Calling for reorganized and reinvented government -- such figures as New York Mayor Rudolph Giuliani (R), Detroit Mayor Dennis Archer (D), and Philadelphia Mayor Edward Rendell (D) -- have touted a new urban agenda labeled by some as a ''new mayor movement.''

Their ideas: improve public safety, streamline city services, and boost local economies through innovative combinations of privatizing city services and downsizing bureaucracies.

Midway through his first term, one such mayor -- Los Angeles's Richard Riordan (R) -- is getting generally high marks from pundits. And on April 11, he was given a vote of confidence by voters, who approved a charter amendment giving the mayor more power.

''In his first two years, Riordan has demonstrated goodwill and proved himself very different from the right-wing Republican that interest groups and minorities feared,'' says Alan Heslop, director of the Rose Institute at Claremont McKenna College in California.

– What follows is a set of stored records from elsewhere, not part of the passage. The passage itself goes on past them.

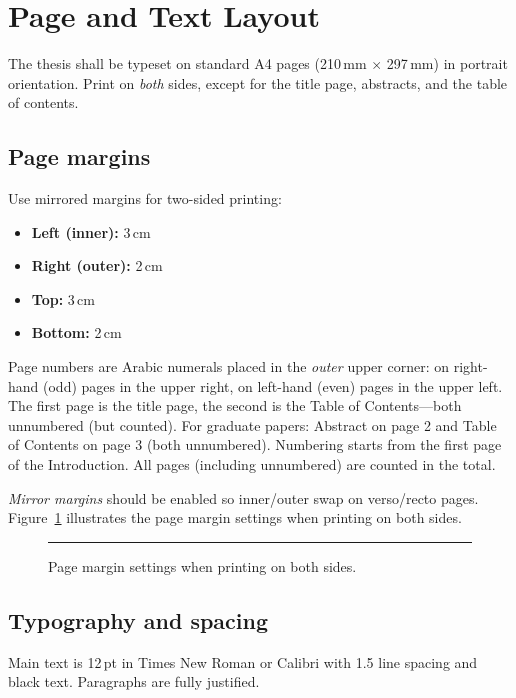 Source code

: \section{Page and Text Layout}

The thesis shall be typeset on standard A4 pages (210\,mm $\times$ 297\,mm) in portrait orientation. Print on \emph{both} sides, except for the title page, abstracts, and the table of contents.

\subsection*{Page margins}
Use mirrored margins for two-sided printing:
\begin{itemize}
  \item \textbf{Left (inner):} 3\,cm
  \item \textbf{Right (outer):} 2\,cm
  \item \textbf{Top:} 3\,cm
  \item \textbf{Bottom:} 2\,cm
\end{itemize}

Page numbers are Arabic numerals placed in the \emph{outer} upper corner: on right-hand (odd) pages in the upper right, on left-hand (even) pages in the upper left. The first page is the title page, the second is the Table of Contents—both unnumbered (but counted). For graduate papers: Abstract on page 2 and Table of Contents on page 3 (both unnumbered). Numbering starts from the first page of the Introduction. All pages (including unnumbered) are counted in the total.

\emph{Mirror margins} should be enabled so inner/outer swap on verso/recto pages. Figure~\ref{fig:pagemargins} illustrates the page margin settings when printing on both sides.

\begin{figure}[ht]
  \centering
  \rule{0.8\linewidth}{0.35\linewidth}
  \caption{Page margin settings when printing on both sides.}
  \label{fig:pagemargins}
\end{figure}

\subsection*{Typography and spacing}
Main text is 12\,pt in Times New Roman or Calibri with 1.5 line spacing and black text. Paragraphs are fully justified.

His first budget reshuffled the city bureaucracy and expanded some services without raising taxes. His second, unveiled Friday, closes a $200 million revenue gap and boosts the police force again.

Green light from voters

The biggest thumbs up for Mayor Riordan's vision of how Los Angeles should be run, though, came from the approval of the charter amendment that makes it easier for him to fire city managers, with city council approval.

''He has laid a base of personal popularity, reached for more power, and the voters have given it to him,'' Mr. Heslop says.

Last week, reversing a longstanding tradition of voting for the status quo, voters dismantled a decades-old system of civil service protections for 26 general managers, which former businessman Riordan said had crippled his efforts to bring corporate efficiency to City Hall.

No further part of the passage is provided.